Epilepsy is a disorder in which clusters of brain cells send out the wrong electrical signals, causing people to have recurring seizures. About 2.3 million people in the United States, or just under 1 percent of the population, have some form of epilepsy.

The causes of epilepsy are unknown in many cases, although some triggers include illness, high fever, brain injury, chemical imbalance, and abnormal brain development.

During an epileptic seizure, people may feel strange sensations and emotions, exhibit unusual behaviors, lose consciousness or appear to be in a trancelike state, or have violent muscle spasms. A seizure can last from a few seconds to a few minutes, and people may recover right away or remain dazed and sleepy for some time afterward.

While there is no cure, epilepsy sometimes goes away on its own. When it doesn’t, antiseizure medications can control symptoms, and surgery or implanted devices such as nerve stimulators may help treat severe cases. A meal plan called the ketogenic diet, which calls for high fat, low carbohydrate food, may help some children with epilepsy.

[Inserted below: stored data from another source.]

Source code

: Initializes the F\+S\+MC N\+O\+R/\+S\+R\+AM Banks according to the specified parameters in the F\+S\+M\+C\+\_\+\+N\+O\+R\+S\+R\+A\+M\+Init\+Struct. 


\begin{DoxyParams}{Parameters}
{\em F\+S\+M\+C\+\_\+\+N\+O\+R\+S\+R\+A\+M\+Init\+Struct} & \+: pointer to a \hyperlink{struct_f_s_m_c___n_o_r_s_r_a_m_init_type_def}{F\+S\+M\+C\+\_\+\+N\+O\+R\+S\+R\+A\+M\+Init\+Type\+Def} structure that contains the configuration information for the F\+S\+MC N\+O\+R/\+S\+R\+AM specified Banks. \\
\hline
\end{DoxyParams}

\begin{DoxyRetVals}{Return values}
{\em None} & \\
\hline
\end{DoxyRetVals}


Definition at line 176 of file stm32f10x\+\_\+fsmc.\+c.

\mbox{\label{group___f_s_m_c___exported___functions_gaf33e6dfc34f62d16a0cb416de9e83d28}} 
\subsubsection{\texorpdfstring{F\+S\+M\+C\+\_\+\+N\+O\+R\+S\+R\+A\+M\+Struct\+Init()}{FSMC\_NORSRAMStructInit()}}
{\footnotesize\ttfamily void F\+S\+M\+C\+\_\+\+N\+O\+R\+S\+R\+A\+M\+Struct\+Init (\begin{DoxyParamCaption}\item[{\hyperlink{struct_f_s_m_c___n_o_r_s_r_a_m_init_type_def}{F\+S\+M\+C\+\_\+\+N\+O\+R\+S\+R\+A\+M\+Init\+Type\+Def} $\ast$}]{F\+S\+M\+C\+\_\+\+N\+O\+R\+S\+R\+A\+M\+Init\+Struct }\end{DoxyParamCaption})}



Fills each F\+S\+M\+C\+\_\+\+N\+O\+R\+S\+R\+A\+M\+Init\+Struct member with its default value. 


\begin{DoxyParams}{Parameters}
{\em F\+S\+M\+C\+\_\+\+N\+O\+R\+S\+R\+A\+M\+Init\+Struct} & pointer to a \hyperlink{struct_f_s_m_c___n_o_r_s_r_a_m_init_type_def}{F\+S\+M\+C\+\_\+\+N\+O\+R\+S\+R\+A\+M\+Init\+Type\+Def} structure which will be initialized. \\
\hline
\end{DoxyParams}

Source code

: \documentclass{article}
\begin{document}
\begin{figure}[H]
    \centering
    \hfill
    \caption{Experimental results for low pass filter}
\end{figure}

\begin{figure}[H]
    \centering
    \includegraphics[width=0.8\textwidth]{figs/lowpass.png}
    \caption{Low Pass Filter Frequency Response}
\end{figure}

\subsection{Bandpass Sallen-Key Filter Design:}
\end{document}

Epilepsy often takes an emotional toll on its victims, especially children who may suffer from taunting and bullying as a result of seizures at school. Additionally, epilepsy can impose unwanted limits on adults with the disorder, who are, for instance, denied driver’s licenses in some states. But, in about 80 percent of cases, epilepsy can be treated and people with the disorder can lead normal lives, holding the same jobs and performing the same tasks as anyone else.

ADDITIONAL FACTS

  1. Though epilepsy itself is not life threatening, people with epilepsy are at higher-than-normal risk of drowning, status epilepticus (30 minutes or more of uninterrupted seizure), and sudden death with no obvious medical explanation.
  2. Before having a seizure, some people experience warning sensations—a perceived change in sound, light, or temperature, for example—called an aura. The African folk singer Vusi Mahlasela (1965–) described his aura as a smell of bananas: “Whenever I smelt that, I’d just sit down wherever I was until the blackness came,” he once said.
  3. Scientists are currently experimenting with treatments by transplanting fetal pig neurons into the brains of epilepsy patients to learn whether stem cell transplants might help control seizures.